EXERCISE BRIEF:
Your task is to return the data below, word for word.

THE DATA:

▬▬▬

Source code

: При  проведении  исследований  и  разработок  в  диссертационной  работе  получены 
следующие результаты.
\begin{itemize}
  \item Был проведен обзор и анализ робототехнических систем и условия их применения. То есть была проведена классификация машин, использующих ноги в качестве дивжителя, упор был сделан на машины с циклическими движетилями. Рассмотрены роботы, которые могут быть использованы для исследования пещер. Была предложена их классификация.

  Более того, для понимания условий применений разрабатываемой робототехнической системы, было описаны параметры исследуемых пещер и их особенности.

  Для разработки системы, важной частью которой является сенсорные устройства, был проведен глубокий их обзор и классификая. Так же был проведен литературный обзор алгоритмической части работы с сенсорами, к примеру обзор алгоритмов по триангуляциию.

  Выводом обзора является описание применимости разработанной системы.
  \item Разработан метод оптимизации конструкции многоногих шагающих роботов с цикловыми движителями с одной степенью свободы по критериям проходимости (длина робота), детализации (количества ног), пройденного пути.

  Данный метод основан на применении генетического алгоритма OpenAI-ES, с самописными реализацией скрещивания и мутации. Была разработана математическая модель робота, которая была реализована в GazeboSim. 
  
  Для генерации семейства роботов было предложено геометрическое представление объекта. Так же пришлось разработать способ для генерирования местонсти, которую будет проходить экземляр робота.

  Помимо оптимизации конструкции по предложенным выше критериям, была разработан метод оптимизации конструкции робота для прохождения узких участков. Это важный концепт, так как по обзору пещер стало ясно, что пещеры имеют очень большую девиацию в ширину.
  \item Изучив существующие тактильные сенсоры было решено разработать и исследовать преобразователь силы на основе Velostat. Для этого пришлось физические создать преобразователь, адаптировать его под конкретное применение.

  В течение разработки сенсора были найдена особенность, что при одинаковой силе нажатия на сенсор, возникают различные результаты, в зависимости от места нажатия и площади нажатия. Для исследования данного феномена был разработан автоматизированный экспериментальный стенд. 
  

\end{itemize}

▬▬▬

TASK RESPONSE:
Source code

: При  проведении  исследований  и  разработок  в  диссертационной  работе  получены 
следующие результаты.
\begin{itemize}
  \item Был проведен обзор и анализ робототехнических систем и условия их применения. То есть была проведена классификация машин, использующих ноги в качестве дивжителя, упор был сделан на машины с циклическими движетилями. Рассмотрены роботы, которые могут быть использованы для исследования пещер. Была предложена их классификация.

  Более того, для понимания условий применений разрабатываемой робототехнической системы, было описаны параметры исследуемых пещер и их особенности.

  Для разработки системы, важной частью которой является сенсорные устройства, был проведен глубокий их обзор и классификая. Так же был проведен литературный обзор алгоритмической части работы с сенсорами, к примеру обзор алгоритмов по триангуляциию.

  Выводом обзора является описание применимости разработанной системы.
  \item Разработан метод оптимизации конструкции многоногих шагающих роботов с цикловыми движителями с одной степенью свободы по критериям проходимости (длина робота), детализации (количества ног), пройденного пути.

  Данный метод основан на применении генетического алгоритма OpenAI-ES, с самописными реализацией скрещивания и мутации. Была разработана математическая модель робота, которая была реализована в GazeboSim. 
  
  Для генерации семейства роботов было предложено геометрическое представление объекта. Так же пришлось разработать способ для генерирования местонсти, которую будет проходить экземляр робота.

  Помимо оптимизации конструкции по предложенным выше критериям, была разработан метод оптимизации конструкции робота для прохождения узких участков. Это важный концепт, так как по обзору пещер стало ясно, что пещеры имеют очень большую девиацию в ширину.
  \item Изучив существующие тактильные сенсоры было решено разработать и исследовать преобразователь силы на основе Velostat. Для этого пришлось физические создать преобразователь, адаптировать его под конкретное применение.

  В течение разработки сенсора были найдена особенность, что при одинаковой силе нажатия на сенсор, возникают различные результаты, в зависимости от места нажатия и площади нажатия. Для исследования данного феномена был разработан автоматизированный экспериментальный стенд. 
  

\end{itemize}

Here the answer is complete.